Protagonist Rose McGworski, a young pregnant woman working as an assistant at a hair salon, picks up a bingo habit to get out of the apartment where her injured out-of-work husband Gus sits around all day drinking beer. She befriends Fat Mary, who tells her all the bingo spots and becomes her confidant. When Rose’s baby is born she makes Ernest Hemingway his namesake, to whom she believes her husband bears resemblance. She parades him around town and brings him to every Bingo game, and his first word – and consequent nickname – is Bingo.

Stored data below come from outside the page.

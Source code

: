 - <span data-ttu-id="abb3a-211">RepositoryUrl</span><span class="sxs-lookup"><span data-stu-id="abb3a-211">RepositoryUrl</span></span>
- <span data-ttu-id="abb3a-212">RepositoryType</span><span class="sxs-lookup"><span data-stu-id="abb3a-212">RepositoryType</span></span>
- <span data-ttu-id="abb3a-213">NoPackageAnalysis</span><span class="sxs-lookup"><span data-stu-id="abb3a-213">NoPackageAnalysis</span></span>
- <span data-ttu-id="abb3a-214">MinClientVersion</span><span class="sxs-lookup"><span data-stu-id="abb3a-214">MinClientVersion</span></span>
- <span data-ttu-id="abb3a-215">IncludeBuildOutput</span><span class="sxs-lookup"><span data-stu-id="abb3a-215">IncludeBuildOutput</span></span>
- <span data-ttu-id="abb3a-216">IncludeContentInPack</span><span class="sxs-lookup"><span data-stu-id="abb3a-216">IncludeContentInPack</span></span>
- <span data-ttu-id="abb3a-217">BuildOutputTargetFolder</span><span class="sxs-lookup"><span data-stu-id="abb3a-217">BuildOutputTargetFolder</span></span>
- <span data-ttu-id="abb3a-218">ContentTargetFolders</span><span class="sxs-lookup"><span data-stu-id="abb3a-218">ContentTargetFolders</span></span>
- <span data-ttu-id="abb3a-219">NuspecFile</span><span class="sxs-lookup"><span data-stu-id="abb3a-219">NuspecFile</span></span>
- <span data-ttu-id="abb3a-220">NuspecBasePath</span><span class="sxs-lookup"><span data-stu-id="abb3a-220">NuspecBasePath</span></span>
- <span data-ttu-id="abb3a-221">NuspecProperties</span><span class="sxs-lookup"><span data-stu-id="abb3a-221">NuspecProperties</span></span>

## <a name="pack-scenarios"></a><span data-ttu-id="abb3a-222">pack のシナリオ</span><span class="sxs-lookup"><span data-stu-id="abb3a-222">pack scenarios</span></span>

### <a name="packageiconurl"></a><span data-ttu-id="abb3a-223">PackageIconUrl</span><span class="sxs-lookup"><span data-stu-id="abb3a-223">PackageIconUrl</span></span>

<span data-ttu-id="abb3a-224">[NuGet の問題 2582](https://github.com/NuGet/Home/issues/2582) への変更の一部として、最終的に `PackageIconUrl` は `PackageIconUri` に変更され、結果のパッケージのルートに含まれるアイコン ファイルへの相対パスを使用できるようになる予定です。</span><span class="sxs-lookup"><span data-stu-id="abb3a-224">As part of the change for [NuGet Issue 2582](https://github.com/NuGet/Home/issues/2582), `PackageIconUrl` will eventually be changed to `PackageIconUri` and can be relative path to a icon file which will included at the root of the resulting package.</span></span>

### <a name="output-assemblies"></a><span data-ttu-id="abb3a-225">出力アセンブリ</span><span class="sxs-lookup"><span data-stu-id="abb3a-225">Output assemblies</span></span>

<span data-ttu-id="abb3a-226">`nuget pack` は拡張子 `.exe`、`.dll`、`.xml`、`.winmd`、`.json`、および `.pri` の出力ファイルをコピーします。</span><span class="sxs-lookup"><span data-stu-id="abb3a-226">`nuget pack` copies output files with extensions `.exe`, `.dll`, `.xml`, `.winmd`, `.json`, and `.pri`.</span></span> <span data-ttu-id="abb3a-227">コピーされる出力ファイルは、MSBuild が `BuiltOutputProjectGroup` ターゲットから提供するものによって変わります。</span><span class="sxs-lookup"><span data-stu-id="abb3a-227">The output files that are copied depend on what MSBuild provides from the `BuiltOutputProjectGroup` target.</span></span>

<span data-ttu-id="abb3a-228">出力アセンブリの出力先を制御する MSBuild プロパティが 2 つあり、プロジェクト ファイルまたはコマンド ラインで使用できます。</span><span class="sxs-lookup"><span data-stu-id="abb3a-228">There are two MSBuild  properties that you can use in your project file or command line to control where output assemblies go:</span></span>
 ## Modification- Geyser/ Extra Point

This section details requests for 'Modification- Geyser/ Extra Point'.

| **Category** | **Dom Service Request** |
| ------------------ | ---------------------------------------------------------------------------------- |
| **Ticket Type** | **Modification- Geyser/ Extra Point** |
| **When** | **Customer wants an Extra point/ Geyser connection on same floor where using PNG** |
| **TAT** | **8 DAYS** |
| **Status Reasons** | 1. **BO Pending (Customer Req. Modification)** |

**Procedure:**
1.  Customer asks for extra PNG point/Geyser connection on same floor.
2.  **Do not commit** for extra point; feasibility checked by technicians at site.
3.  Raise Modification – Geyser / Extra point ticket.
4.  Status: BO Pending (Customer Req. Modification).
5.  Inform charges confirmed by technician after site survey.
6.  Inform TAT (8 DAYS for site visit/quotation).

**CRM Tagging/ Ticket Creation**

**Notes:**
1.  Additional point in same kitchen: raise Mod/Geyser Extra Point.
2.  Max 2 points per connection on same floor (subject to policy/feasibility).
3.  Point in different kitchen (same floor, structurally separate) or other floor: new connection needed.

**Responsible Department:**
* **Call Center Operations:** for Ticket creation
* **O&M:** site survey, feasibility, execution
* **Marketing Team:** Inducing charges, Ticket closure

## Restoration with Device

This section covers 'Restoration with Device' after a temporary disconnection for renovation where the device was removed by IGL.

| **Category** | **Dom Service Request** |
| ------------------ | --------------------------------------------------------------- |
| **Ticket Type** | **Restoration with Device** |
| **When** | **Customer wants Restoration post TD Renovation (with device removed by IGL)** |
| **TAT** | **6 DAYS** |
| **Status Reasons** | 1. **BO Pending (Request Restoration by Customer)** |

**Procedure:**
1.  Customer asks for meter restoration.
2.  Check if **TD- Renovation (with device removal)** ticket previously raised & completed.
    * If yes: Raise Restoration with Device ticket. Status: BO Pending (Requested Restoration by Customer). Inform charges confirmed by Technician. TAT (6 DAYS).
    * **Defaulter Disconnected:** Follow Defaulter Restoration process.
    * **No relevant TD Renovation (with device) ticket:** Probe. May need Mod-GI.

Gus leaves Rose abruptly under the premise of finding better doctors for his back in California. Disconcerted, Rose takes comfort in her pride for her soon-to-be first grade Bingo. When the school psychiatrist calls her in for a visit, she assumes it must be good news. He haltingly attempts to explain Ernest’s issues, many of which Rose doesn’t understand and some which she explains away – he failed a color test because colors go in different orders on the bingo jukebox, she proffers. And his knowledge of numbers, his fractioning, comes of seeing bingo prizes divided between different numbers of winners. Since Rose doesn’t understand the term idiot savant, the psychiatrist explains gently that Ernest will be going to a school for slow learners.
That night Rose invites Fat Mary over for a celebration. Just imagine, she says glowingly, Bingo up on stage teaching all the other students how to fraction!